The first Pirates of the Caribbean movie, Curse of the Black Pearl, was a surprise hit. A movie based on a theme park? Come on! For evidence of just how hard it is to sell such a film, one need only look at the broken and battered body of The Haunted Mansion.
But none of that matters, because my wife is an avid fan of Johnny Depp, so we were going to see it, flop or not (see my review of The Astronaut's Wife for the suffering I'm willing to endure). In the first movie, Captain Jack Sparrow (Depp) swashed and swished his way through a madcap pirate adventure involving stolen Aztec gold. In the process, he united, then separated, then united Will Turner (Orlando Bloom) and Elizabeth Swann (Keira Knightley). Somewhere in there was a snooty British bad guy named Norrington (Jack Davenport), Elizabeth's father and governor Weatherby Swann (Jonathan Pryce), a bumbling fat and skinny duo known as Pintel (Lee Arenberg) and Ragetti (Mackenzie Crook) and last but certainly not least, the superb Geoffrey Rush as Barbarossa. If that sounds confusing, it is, but we didn't mind. The movie was fast-paced, hardly linear, and hummed along mostly on the strength of Depp and Rush, who I could just watch chew scenery all day.

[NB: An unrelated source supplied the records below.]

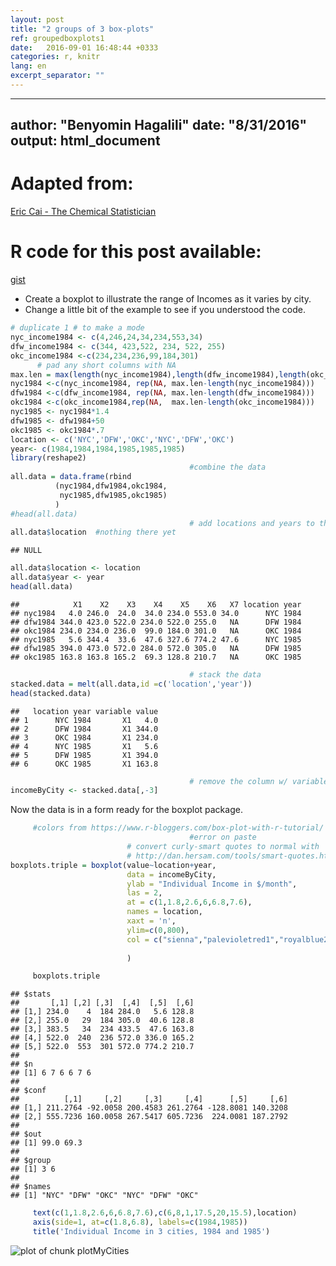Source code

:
 ```yaml
---
layout: post
title: "2 groups of 3 box-plots"
ref: groupedboxplots1
date:   2016-09-01 16:48:44 +0333
categories: r, knitr
lang: en
excerpt_separator: ""
---
```



---
author: "Benyomin Hagalili"
date: "8/31/2016"
output: html_document
---

# Adapted from:  

[Eric Cai - The Chemical Statistician](https://www.r-bloggers.com/side-by-side-box-plots-with-patterns-from-data-sets-stacked-by-reshape2-and-melt-in-r/)  

# R code for this post available:  

[gist](https://gist.github.com/paynito/878bc5e151ca134f823013194ebe5020)

* Create a boxplot to illustrate the range of Incomes 
as it varies by city.
* Change a little bit of the example to see if you understood the code.

```r
# duplicate 1 # to make a mode
nyc_income1984 <- c(4,246,24,34,234,553,34)
dfw_income1984 <- c(344, 423,522, 234, 522, 255)
okc_income1984 <-c(234,234,236,99,184,301)
      # pad any short columns with NA
max.len = max(length(nyc_income1984),length(dfw_income1984),length(okc_income1984))
nyc1984 <-c(nyc_income1984, rep(NA, max.len-length(nyc_income1984)))
dfw1984 <-c(dfw_income1984, rep(NA, max.len-length(dfw_income1984)))
okc1984 <-c(okc_income1984,rep(NA,  max.len-length(okc_income1984)))
nyc1985 <- nyc1984*1.4
dfw1985 <- dfw1984+50
okc1985 <- okc1984*.7
location <- c('NYC','DFW','OKC','NYC','DFW','OKC')
year<- c(1984,1984,1984,1985,1985,1985)
library(reshape2)
                                        #combine the data
all.data = data.frame(rbind
          (nyc1984,dfw1984,okc1984,
           nyc1985,dfw1985,okc1985)
          )
#head(all.data)
                                        # add locations and years to the data
all.data$location  #nothing there yet
```

```
## NULL
```

```r
all.data$location <- location
all.data$year <- year
head(all.data)
```

```
##            X1    X2    X3    X4    X5    X6   X7 location year
## nyc1984   4.0 246.0  24.0  34.0 234.0 553.0 34.0      NYC 1984
## dfw1984 344.0 423.0 522.0 234.0 522.0 255.0   NA      DFW 1984
## okc1984 234.0 234.0 236.0  99.0 184.0 301.0   NA      OKC 1984
## nyc1985   5.6 344.4  33.6  47.6 327.6 774.2 47.6      NYC 1985
## dfw1985 394.0 473.0 572.0 284.0 572.0 305.0   NA      DFW 1985
## okc1985 163.8 163.8 165.2  69.3 128.8 210.7   NA      OKC 1985
```

```r
                                        # stack the data
stacked.data = melt(all.data,id =c('location','year'))
head(stacked.data)
```

```
##   location year variable value
## 1      NYC 1984       X1   4.0
## 2      DFW 1984       X1 344.0
## 3      OKC 1984       X1 234.0
## 4      NYC 1985       X1   5.6
## 5      DFW 1985       X1 394.0
## 6      OKC 1985       X1 163.8
```

```r
                                        # remove the column w/ variable name
incomeByCity <- stacked.data[,-3]
```
Now the data is in a form ready for the boxplot package.

```r
     #colors from https://www.r-bloggers.com/box-plot-with-r-tutorial/
                                        #error on paste
                          # convert curly-smart quotes to normal with
                          # http://dan.hersam.com/tools/smart-quotes.html
boxplots.triple = boxplot(value~location+year,
                          data = incomeByCity,
                          ylab = "Individual Income in $/month",
                          las = 2,
                          at = c(1,1.8,2.6,6,6.8,7.6),
                          names = location,
                          xaxt = 'n',
                          ylim=c(0,800),
                          col = c("sienna","palevioletred1","royalblue2","sienna","palevioletred1","royalblue2")
                          
                          )

     boxplots.triple
```

```
## $stats
##       [,1] [,2] [,3]  [,4]  [,5]  [,6]
## [1,] 234.0    4  184 284.0   5.6 128.8
## [2,] 255.0   29  184 305.0  40.6 128.8
## [3,] 383.5   34  234 433.5  47.6 163.8
## [4,] 522.0  240  236 572.0 336.0 165.2
## [5,] 522.0  553  301 572.0 774.2 210.7
## 
## $n
## [1] 6 7 6 6 7 6
## 
## $conf
##          [,1]     [,2]     [,3]     [,4]      [,5]     [,6]
## [1,] 211.2764 -92.0058 200.4583 261.2764 -128.8081 140.3208
## [2,] 555.7236 160.0058 267.5417 605.7236  224.0081 187.2792
## 
## $out
## [1] 99.0 69.3
## 
## $group
## [1] 3 6
## 
## $names
## [1] "NYC" "DFW" "OKC" "NYC" "DFW" "OKC"
```

```r
     text(c(1,1.8,2.6,6,6.8,7.6),c(6,8,1,17.5,20,15.5),location)
     axis(side=1, at=c(1.8,6.8), labels=c(1984,1985))
     title('Individual Income in 3 cities, 1984 and 1985')       
```

![plot of chunk plotMyCities](http://i.imgur.com/ddqO6k0.png)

I didn't think it was possible, but Dead Man's Chest actually retains ALL of those characters and then adds a few more. Amongst the additional protagonists is Davy Jones himself (Bill Nighy), a half-octopoid Cthulhu-esue monstrosity who mans (err, squids?) a ship of equally motley half-human, half-aquatic aberrations. Manipulating piratical events is the new snooty British villain, Cutler Beckett (Tom Hollander). Doesn't that name ooze bad guyishness?

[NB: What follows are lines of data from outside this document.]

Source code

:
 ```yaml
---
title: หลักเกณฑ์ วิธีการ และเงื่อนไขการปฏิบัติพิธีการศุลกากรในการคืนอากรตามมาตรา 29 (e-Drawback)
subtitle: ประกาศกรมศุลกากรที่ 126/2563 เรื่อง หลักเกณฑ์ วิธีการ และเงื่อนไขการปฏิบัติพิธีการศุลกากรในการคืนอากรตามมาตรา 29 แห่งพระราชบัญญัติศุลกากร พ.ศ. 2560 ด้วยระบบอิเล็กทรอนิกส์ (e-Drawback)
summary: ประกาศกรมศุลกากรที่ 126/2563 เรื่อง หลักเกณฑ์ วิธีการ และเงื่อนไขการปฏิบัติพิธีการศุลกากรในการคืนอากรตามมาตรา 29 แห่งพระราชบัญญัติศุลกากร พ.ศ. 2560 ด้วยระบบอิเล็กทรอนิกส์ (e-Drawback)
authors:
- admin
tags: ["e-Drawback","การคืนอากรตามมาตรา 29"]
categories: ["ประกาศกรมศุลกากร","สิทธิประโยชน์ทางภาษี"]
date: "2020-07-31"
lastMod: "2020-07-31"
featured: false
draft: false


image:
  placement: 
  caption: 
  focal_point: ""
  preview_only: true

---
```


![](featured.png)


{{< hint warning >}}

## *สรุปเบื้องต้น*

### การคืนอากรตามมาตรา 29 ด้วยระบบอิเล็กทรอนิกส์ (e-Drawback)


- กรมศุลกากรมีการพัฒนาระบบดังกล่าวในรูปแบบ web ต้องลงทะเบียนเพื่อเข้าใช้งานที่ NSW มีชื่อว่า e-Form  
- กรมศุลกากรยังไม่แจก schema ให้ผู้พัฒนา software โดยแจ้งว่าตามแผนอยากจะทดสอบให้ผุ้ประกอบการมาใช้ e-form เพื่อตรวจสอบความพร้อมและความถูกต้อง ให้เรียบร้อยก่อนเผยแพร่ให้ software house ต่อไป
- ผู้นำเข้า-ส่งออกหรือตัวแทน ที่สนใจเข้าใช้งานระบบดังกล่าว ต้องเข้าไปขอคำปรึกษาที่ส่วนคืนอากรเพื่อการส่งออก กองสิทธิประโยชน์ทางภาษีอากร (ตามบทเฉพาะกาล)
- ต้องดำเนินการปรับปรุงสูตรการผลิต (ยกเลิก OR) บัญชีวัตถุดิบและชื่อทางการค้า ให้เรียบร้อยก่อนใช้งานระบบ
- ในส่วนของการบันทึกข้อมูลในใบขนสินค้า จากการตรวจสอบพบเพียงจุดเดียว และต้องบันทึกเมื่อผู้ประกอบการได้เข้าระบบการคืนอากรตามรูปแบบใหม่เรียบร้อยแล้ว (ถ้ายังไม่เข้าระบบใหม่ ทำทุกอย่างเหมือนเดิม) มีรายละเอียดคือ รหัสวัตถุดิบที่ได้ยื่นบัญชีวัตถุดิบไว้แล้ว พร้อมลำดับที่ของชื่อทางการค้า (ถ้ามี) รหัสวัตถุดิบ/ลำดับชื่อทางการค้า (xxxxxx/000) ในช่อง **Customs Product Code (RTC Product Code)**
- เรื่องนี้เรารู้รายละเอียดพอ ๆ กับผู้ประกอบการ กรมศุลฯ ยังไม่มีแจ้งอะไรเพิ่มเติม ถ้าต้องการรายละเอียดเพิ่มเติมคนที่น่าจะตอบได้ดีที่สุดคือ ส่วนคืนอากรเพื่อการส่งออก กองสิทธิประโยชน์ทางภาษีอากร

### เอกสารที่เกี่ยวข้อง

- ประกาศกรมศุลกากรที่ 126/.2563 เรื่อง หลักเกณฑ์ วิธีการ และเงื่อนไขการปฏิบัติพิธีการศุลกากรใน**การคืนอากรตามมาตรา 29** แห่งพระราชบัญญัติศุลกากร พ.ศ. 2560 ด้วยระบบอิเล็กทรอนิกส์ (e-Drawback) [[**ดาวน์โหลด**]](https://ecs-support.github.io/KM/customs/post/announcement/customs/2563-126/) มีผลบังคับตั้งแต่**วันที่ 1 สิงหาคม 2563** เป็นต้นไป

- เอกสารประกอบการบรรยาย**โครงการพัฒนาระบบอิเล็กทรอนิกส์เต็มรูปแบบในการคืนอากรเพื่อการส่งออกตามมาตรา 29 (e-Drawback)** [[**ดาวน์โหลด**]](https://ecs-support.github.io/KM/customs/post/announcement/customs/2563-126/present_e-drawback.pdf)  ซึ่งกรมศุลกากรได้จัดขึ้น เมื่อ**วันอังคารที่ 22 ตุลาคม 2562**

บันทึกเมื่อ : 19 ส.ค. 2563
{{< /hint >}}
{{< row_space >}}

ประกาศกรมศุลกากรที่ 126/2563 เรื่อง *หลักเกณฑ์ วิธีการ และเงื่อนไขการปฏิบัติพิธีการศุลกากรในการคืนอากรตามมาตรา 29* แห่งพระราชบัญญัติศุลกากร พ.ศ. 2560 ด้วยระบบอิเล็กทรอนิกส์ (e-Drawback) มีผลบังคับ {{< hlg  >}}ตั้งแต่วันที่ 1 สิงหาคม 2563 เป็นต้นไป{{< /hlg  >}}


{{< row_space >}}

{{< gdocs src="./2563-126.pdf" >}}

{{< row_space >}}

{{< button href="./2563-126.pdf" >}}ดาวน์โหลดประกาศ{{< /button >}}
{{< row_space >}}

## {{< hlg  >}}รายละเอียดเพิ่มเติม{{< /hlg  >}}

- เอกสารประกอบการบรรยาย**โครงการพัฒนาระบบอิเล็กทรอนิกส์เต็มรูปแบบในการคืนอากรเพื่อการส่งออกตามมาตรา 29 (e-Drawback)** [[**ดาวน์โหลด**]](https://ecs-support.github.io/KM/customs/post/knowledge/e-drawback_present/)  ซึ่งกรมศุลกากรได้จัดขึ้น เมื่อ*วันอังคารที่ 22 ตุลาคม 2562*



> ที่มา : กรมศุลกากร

The plot is so convoluted that I can't possibly cover it all here. Suffice it to say that there are several deus ex machinas, including a compass that points to whatever its holder wants most and a voodoo priestess (Tia Dalma, played by Naomie Harris) who provides information whenever our gang of adventurers gets lost.
Ironically, I happen to be playing a Dungeons & Dragons campaign that's a lot like this one. Using the Freeport campaign setting, Cthulhu and pirates have never gone better together. So it's a strange bit of cultural zeitgeist that the most popular pirate movie (and, at this point, the best box office opening of a movie ever) happens to mix the two different genres as well.
For the uninitiated, Cthulhu is an H.P. Lovecraft creation that involves slow dread and tentacled, awful things from Beyond. Not only is Davy Jones an octopus, he also commands a terrible beast known as the Kraken. This whirling mass of tentacles and teeth can rend ships in two.
Improbable fights happen along the way that vary from ridiculously silly (stop fighting and just GET OFF THE WATERWHEEL!) to hilarious slapstick (Sparrow does an inspired homage to Chaplin while tied to a bamboo spit). The monstrous crew squishes and oozes their way on screen. And somewhere in the middle of the madness, Sparrow gets darker, meaner, and a little less lovable as a character. Of course, he's in the middle of a spiritual journey of sorts (as is his female counterpart, Elizabeth) and we expect good 'ole Jack to eventually come full circle by the end of the film.
But that's not what happens. Just when I was at a point where I wondered how the film was going to wrap up and thereby release my bladder from its torment of the 150-minute run-time, the film ended abruptly. And I mean you're-driving-along-and-OHMYGODLOOKOUTFORTHATWALL! abruptly.
I couldn't help feel a little cheated. While I understand that the film is the middle of a trilogy, even Lord of the Rings did a better job of giving some form of closure to the second part. It's like the producers ran out of time, and just cut the film when it hit 150 minutes.
This second installment of Pirates of the Caribbean needed some serious editing. It feels rushed. For example, Davy Jones and his crew are a CGI-marvel, but they're a little less enthralling in full daylight, and certainly far too much of a distraction to actually focus on their dialogue. There are too many characters: we don't need Norrington at all and we certainly didn't need the comic relief of Pintel and Ragetti. Although I must admit that retaining the "undead monkey" was an inspired choice.
Why did Pirates do so well? I suspect it's due to the fact that pirates are hot right now, the sex appeal of the cast, and the combined star wattage of three actors who are now much more famous than when they started the series.
Pirates of the Caribbean is fun, but fun in a not quite mature, making funny faces kind of way. It could have been better, and it leaves nothing resolved; sorry guys, but I don't consider fighting the Kraken to be an actual plot resolution. The third movie better be unbelievably fantastic to make up for it.